🤖 AI Summary
This work addresses the limitations of existing meta-learning approaches for predicting machine learning pipeline performance (PPE) and estimating dataset similarity (DPSE), which predominantly rely on dataset meta-features while overlooking rich historical experiments and pipeline metadata, thereby failing to effectively model interactions between datasets and pipelines. To overcome this, the study introduces knowledge graph embedding into meta-learning for the first time, constructing a unified knowledge graph that integrates datasets, pipelines, and large-scale experimental results from 144,177 OpenML experiments. By jointly leveraging meta-features and empirical performance records, the proposed method—KGmetaSP—explicitly captures the complex interactions between datasets and pipelines. Remarkably, KGmetaSP achieves substantial improvements in both PPE prediction accuracy and DPSE retrieval effectiveness using a single, general-purpose meta-model, establishing a novel paradigm for cross-dataset meta-learning.
📝 Abstract
The vast collection of machine learning records available on the web presents a significant opportunity for meta-learning, where past experiments are leveraged to improve performance. Two crucial meta-learning tasks are pipeline performance estimation (PPE), which predicts pipeline performance on target datasets, and dataset performance-based similarity estimation (DPSE), which identifies datasets with similar performance patterns.

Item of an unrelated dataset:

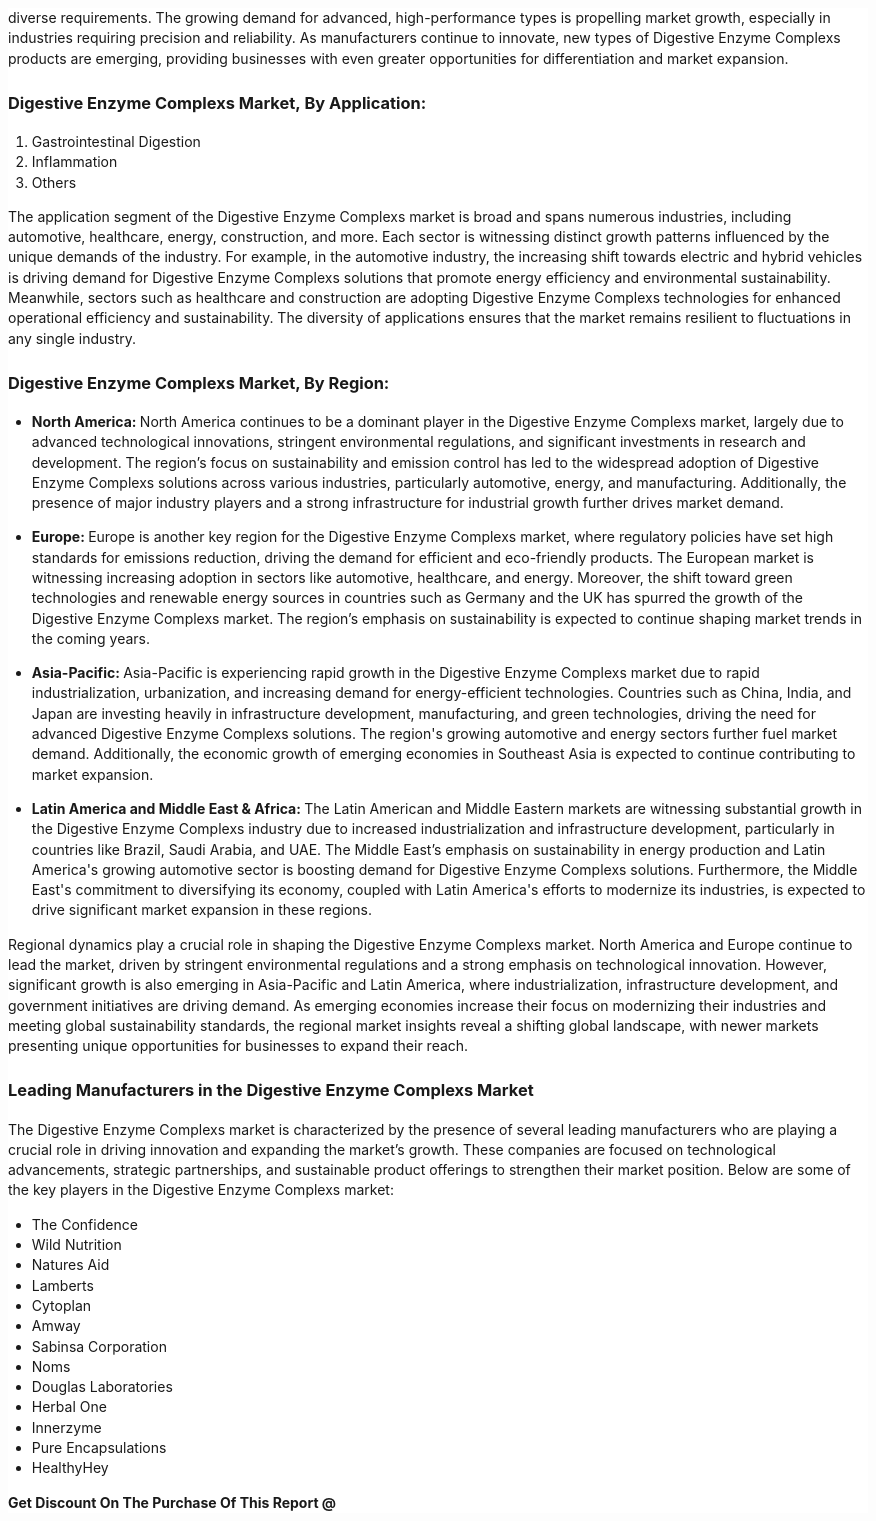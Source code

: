 diverse requirements. The growing demand for advanced, high-performance types is propelling market growth, especially in industries requiring precision and reliability. As manufacturers continue to innovate, new types of Digestive Enzyme Complexs products are emerging, providing businesses with even greater opportunities for differentiation and market expansion.</p><h3>Digestive Enzyme Complexs Market,&nbsp;By Application:</h3><ol><li>Gastrointestinal Digestion<li> Inflammation<li> Others</li></ol><p>The application segment of the Digestive Enzyme Complexs market is broad and spans numerous industries, including automotive, healthcare, energy, construction, and more. Each sector is witnessing distinct growth patterns influenced by the unique demands of the industry. For example, in the automotive industry, the increasing shift towards electric and hybrid vehicles is driving demand for Digestive Enzyme Complexs solutions that promote energy efficiency and environmental sustainability. Meanwhile, sectors such as healthcare and construction are adopting Digestive Enzyme Complexs technologies for enhanced operational efficiency and sustainability. The diversity of applications ensures that the market remains resilient to fluctuations in any single industry.</p><h3>Digestive Enzyme Complexs Market, By Region:</h3><ul><li><p><strong>North America:&nbsp;</strong>North America continues to be a dominant player in the Digestive Enzyme Complexs market, largely due to advanced technological innovations, stringent environmental regulations, and significant investments in research and development. The region&rsquo;s focus on sustainability and emission control has led to the widespread adoption of Digestive Enzyme Complexs solutions across various industries, particularly automotive, energy, and manufacturing. Additionally, the presence of major industry players and a strong infrastructure for industrial growth further drives market demand.</p></li><li><p><strong><strong>Europe:&nbsp;</strong></strong>Europe is another key region for the Digestive Enzyme Complexs market, where regulatory policies have set high standards for emissions reduction, driving the demand for efficient and eco-friendly products. The European market is witnessing increasing adoption in sectors like automotive, healthcare, and energy. Moreover, the shift toward green technologies and renewable energy sources in countries such as Germany and the UK has spurred the growth of the Digestive Enzyme Complexs market. The region&rsquo;s emphasis on sustainability is expected to continue shaping market trends in the coming years.</p></li><li><p><strong><strong>Asia-Pacific:&nbsp;</strong></strong>Asia-Pacific is experiencing rapid growth in the Digestive Enzyme Complexs market due to rapid industrialization, urbanization, and increasing demand for energy-efficient technologies. Countries such as China, India, and Japan are investing heavily in infrastructure development, manufacturing, and green technologies, driving the need for advanced Digestive Enzyme Complexs solutions. The region's growing automotive and energy sectors further fuel market demand. Additionally, the economic growth of emerging economies in Southeast Asia is expected to continue contributing to market expansion.</p></li><li><p><strong><strong>Latin America and Middle East &amp; Africa:&nbsp;</strong></strong>The Latin American and Middle Eastern markets are witnessing substantial growth in the Digestive Enzyme Complexs industry due to increased industrialization and infrastructure development, particularly in countries like Brazil, Saudi Arabia, and UAE. The Middle East&rsquo;s emphasis on sustainability in energy production and Latin America's growing automotive sector is boosting demand for Digestive Enzyme Complexs solutions. Furthermore, the Middle East's commitment to diversifying its economy, coupled with Latin America's efforts to modernize its industries, is expected to drive significant market expansion in these regions.</p></li></ul><p>Regional dynamics play a crucial role in shaping the Digestive Enzyme Complexs market. North America and Europe continue to lead the market, driven by stringent environmental regulations and a strong emphasis on technological innovation. However, significant growth is also emerging in Asia-Pacific and Latin America, where industrialization, infrastructure development, and government initiatives are driving demand. As emerging economies increase their focus on modernizing their industries and meeting global sustainability standards, the regional market insights reveal a shifting global landscape, with newer markets presenting unique opportunities for businesses to expand their reach.</p><h3><strong>Leading Manufacturers in the Digestive Enzyme Complexs Market</strong></h3><p>The Digestive Enzyme Complexs market is characterized by the presence of several leading manufacturers who are playing a crucial role in driving innovation and expanding the market&rsquo;s growth. These companies are focused on technological advancements, strategic partnerships, and sustainable product offerings to strengthen their market position. Below are some of the key players in the Digestive Enzyme Complexs market:</p></div><div class="article-main__content" data-test-id="publishing-text-block"><ul><li><span class="">The Confidence<li> Wild Nutrition<li> Natures Aid<li> Lamberts<li> Cytoplan<li> Amway<li> Sabinsa Corporation<li> Noms<li> Douglas Laboratories<li> Herbal One<li> Innerzyme<li> Pure Encapsulations<li> HealthyHey</span></li></ul></div><div class="article-main__content" data-test-id="publishing-text-block"><p><span class="font-[700]"><strong>Get Discount On The Purchase Of This Report @</strong>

Existing approaches primarily rely on dataset meta-features (e.g., number of instances, class entropy, etc.) to represent datasets numerically and approximate these meta-learning tasks. However, these approaches often overlook the wealth of past experimental results and pipeline metadata available. This limits their ability to capture dataset - pipeline interactions that reveal performance similarity patterns. In this work, we propose KGmetaSP, a knowledge-graph-embeddings approach that leverages existing experiment data to capture these interactions and improve both PPE and DPSE. We represent datasets and pipelines within a unified knowledge graph (KG) and derive embeddings that support pipeline-agnostic meta-models for PPE and distance-based retrieval for DPSE. To validate our approach, we construct a large-scale benchmark comprising 144,177 OpenML experiments, enabling a rich cross-dataset evaluation. KGmetaSP enables accurate PPE using a single pipeline-agnostic meta-model and improves DPSE over baselines. The proposed KGmetaSP, KG, and benchmark are released, establishing a new reference point for meta-learning and demonstrating how consolidating open experiment data into a unified KG advances the field.